- **TASK MATERIAL**
--- START ---

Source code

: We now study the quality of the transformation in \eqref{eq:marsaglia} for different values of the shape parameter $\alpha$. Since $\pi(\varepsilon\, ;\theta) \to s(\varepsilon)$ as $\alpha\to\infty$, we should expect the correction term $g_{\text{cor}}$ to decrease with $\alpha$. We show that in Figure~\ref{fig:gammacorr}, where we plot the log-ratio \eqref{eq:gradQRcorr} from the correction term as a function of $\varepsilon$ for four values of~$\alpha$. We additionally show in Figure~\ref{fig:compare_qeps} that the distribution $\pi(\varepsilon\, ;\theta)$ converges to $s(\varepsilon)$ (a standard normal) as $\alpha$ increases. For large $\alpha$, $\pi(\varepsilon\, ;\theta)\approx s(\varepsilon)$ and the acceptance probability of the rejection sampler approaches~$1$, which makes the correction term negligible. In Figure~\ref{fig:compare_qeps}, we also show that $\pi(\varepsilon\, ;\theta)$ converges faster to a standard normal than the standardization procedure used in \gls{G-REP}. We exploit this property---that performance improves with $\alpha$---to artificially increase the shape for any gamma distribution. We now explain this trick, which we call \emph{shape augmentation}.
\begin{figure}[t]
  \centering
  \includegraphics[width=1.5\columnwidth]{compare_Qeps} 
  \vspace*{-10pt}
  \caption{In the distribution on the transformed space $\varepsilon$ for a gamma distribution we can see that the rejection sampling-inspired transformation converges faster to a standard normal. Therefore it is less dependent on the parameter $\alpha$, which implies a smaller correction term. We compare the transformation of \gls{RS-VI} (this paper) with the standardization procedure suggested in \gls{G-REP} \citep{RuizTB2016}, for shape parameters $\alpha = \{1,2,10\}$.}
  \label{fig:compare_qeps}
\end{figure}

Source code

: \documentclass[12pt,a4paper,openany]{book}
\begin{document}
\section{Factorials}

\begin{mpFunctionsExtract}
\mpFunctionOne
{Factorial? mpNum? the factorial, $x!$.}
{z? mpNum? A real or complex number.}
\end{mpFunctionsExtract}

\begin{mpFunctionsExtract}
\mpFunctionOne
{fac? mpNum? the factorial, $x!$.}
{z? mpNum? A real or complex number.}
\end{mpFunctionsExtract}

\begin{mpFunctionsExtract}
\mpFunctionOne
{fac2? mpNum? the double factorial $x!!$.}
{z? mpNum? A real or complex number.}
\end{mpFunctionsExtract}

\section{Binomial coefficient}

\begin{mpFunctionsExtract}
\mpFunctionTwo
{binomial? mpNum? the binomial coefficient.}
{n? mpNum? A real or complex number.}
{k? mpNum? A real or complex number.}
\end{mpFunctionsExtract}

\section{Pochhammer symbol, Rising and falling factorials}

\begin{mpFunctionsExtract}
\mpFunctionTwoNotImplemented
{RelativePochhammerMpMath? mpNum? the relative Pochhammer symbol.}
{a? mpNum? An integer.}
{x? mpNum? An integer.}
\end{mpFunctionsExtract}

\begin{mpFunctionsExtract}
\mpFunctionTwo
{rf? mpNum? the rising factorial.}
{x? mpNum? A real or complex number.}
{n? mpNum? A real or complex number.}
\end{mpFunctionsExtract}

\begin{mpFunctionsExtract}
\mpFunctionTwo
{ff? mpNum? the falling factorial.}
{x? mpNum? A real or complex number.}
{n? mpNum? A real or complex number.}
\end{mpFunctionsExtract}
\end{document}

--- END ---

- **WHAT IS BEING ASKED**
Copy out each line of the listing that holds the word "section".

- **ANSWER**
\section{Factorials}
\section{Binomial coefficient}
\section{Pochhammer symbol, Rising and falling factorials}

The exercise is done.